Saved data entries

————————

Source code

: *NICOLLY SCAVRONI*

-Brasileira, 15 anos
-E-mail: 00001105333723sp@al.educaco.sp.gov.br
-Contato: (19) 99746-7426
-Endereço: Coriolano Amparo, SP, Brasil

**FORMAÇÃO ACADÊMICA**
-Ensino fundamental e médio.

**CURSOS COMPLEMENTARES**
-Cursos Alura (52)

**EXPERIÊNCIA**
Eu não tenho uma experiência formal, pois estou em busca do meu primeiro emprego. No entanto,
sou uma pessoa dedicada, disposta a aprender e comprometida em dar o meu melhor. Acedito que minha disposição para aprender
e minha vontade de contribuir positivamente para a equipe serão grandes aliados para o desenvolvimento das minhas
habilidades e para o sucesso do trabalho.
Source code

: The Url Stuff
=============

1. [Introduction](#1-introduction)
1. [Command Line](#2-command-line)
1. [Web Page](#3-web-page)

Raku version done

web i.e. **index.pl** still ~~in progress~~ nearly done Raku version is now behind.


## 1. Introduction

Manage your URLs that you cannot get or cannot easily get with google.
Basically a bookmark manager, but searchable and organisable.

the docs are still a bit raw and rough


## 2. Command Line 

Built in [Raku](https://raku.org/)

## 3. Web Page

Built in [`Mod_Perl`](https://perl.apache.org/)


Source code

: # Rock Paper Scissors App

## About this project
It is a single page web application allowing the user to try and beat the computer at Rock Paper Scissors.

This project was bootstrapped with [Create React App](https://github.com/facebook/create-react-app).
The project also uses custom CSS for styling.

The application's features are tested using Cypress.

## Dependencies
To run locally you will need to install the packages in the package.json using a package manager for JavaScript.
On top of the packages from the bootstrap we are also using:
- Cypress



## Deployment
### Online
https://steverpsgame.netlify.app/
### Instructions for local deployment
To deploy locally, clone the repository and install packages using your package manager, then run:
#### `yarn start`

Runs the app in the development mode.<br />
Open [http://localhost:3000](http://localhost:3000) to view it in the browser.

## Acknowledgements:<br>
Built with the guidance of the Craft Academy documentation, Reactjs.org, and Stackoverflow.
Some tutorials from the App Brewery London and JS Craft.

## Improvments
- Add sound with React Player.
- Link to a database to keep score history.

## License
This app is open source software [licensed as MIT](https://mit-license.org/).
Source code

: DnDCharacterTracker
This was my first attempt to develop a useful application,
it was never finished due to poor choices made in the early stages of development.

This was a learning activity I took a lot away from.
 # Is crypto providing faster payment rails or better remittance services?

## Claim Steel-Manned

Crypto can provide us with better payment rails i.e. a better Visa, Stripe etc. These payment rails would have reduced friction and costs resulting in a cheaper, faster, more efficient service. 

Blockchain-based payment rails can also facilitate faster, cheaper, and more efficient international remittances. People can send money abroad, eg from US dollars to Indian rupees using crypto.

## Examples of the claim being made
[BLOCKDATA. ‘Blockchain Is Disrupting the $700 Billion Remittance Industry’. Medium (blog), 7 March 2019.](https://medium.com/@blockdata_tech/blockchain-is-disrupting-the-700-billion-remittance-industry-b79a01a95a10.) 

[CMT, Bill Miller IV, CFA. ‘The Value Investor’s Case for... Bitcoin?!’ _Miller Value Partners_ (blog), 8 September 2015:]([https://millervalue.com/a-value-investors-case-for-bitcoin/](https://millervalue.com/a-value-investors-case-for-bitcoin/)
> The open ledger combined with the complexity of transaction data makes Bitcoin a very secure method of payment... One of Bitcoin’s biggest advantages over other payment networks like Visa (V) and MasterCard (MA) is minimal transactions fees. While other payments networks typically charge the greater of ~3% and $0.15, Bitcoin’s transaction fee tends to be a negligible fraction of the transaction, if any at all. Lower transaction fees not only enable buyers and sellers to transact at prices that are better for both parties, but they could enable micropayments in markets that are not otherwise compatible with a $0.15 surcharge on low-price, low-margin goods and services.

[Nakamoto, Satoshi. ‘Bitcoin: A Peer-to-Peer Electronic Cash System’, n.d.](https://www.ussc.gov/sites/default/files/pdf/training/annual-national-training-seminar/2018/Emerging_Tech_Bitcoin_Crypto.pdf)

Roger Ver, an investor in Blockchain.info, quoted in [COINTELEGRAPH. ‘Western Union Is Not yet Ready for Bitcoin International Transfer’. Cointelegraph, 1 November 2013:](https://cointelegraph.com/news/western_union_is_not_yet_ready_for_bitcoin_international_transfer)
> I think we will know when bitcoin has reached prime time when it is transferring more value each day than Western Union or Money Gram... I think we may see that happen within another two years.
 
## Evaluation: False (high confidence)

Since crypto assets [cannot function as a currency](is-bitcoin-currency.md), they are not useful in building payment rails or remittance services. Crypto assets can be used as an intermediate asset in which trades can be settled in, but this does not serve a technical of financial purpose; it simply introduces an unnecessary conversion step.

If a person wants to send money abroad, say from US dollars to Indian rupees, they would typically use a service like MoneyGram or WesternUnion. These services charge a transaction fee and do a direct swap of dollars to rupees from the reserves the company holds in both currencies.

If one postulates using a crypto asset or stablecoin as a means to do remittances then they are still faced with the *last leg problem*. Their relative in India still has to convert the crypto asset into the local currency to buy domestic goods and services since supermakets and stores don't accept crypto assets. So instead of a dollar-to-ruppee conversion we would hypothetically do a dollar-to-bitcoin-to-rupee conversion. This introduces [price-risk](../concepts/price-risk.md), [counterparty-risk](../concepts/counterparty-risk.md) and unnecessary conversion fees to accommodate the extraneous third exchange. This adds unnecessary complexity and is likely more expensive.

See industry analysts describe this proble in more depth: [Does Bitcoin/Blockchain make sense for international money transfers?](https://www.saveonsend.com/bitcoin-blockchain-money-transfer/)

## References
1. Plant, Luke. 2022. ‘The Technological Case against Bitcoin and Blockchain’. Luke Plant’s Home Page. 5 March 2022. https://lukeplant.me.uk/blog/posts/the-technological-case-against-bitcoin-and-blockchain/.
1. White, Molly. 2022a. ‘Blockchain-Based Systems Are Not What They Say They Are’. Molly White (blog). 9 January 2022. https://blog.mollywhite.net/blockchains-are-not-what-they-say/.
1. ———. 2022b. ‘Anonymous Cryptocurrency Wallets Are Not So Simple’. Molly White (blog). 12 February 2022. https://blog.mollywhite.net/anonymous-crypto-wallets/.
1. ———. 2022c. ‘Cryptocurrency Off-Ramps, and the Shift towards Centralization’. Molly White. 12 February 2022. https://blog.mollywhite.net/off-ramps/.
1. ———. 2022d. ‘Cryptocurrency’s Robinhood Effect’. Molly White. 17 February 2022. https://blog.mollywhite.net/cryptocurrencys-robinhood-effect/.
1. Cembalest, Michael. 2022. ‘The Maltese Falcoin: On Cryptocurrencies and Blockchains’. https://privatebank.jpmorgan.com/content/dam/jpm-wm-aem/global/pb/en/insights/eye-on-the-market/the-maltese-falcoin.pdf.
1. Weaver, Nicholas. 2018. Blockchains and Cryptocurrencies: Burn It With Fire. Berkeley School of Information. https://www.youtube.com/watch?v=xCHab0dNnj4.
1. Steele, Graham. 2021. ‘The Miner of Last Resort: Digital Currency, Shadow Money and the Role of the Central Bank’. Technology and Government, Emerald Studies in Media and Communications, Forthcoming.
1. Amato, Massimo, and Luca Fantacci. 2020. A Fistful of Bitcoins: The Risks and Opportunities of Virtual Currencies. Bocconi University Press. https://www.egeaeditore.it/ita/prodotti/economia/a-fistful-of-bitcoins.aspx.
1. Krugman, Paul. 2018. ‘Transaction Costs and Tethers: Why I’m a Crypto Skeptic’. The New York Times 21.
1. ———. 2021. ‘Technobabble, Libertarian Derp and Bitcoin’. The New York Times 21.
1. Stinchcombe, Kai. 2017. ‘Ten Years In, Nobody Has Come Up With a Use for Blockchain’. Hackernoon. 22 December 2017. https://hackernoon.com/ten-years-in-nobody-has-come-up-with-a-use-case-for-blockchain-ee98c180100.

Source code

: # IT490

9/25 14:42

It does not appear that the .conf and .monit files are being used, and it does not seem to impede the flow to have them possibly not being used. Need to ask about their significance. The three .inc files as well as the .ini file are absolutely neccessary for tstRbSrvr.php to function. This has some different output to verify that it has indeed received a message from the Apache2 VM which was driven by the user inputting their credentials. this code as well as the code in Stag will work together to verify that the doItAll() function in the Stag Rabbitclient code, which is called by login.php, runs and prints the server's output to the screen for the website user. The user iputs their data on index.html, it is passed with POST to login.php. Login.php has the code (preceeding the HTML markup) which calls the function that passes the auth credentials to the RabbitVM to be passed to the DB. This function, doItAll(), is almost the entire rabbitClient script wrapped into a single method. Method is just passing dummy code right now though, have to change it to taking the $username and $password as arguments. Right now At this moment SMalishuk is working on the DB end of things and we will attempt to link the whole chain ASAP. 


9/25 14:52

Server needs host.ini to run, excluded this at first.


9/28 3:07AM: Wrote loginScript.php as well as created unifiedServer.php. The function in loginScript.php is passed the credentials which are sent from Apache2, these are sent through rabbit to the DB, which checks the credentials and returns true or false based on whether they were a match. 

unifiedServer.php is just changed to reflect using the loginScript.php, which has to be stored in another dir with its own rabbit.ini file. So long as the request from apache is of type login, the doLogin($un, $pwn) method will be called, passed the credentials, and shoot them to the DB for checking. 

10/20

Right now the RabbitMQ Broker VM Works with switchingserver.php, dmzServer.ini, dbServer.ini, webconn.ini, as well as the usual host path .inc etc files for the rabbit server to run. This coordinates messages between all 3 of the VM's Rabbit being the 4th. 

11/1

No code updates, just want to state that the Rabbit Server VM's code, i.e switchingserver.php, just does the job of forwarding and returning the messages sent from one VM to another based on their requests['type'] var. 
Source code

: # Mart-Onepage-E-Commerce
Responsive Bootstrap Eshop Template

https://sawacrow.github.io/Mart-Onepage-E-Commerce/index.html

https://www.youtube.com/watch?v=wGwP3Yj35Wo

————————

The entries above hold a line with "## 2. Command Line" and a later line with "## Examples of the claim being made". Write out exactly those lines and all lines between, nothing more.

## 2. Command Line 

Built in [Raku](https://raku.org/)

## 3. Web Page

Built in [`Mod_Perl`](https://perl.apache.org/)


Source code

: # Rock Paper Scissors App

## About this project
It is a single page web application allowing the user to try and beat the computer at Rock Paper Scissors.

This project was bootstrapped with [Create React App](https://github.com/facebook/create-react-app).
The project also uses custom CSS for styling.

The application's features are tested using Cypress.

## Dependencies
To run locally you will need to install the packages in the package.json using a package manager for JavaScript.
On top of the packages from the bootstrap we are also using:
- Cypress



## Deployment
### Online
https://steverpsgame.netlify.app/
### Instructions for local deployment
To deploy locally, clone the repository and install packages using your package manager, then run:
#### `yarn start`

Runs the app in the development mode.<br />
Open [http://localhost:3000](http://localhost:3000) to view it in the browser.

## Acknowledgements:<br>
Built with the guidance of the Craft Academy documentation, Reactjs.org, and Stackoverflow.
Some tutorials from the App Brewery London and JS Craft.

## Improvments
- Add sound with React Player.
- Link to a database to keep score history.

## License
This app is open source software [licensed as MIT](https://mit-license.org/).
Source code

: DnDCharacterTracker
This was my first attempt to develop a useful application,
it was never finished due to poor choices made in the early stages of development.

This was a learning activity I took a lot away from.
 # Is crypto providing faster payment rails or better remittance services?

## Claim Steel-Manned

Crypto can provide us with better payment rails i.e. a better Visa, Stripe etc. These payment rails would have reduced friction and costs resulting in a cheaper, faster, more efficient service. 

Blockchain-based payment rails can also facilitate faster, cheaper, and more efficient international remittances. People can send money abroad, eg from US dollars to Indian rupees using crypto.

## Examples of the claim being made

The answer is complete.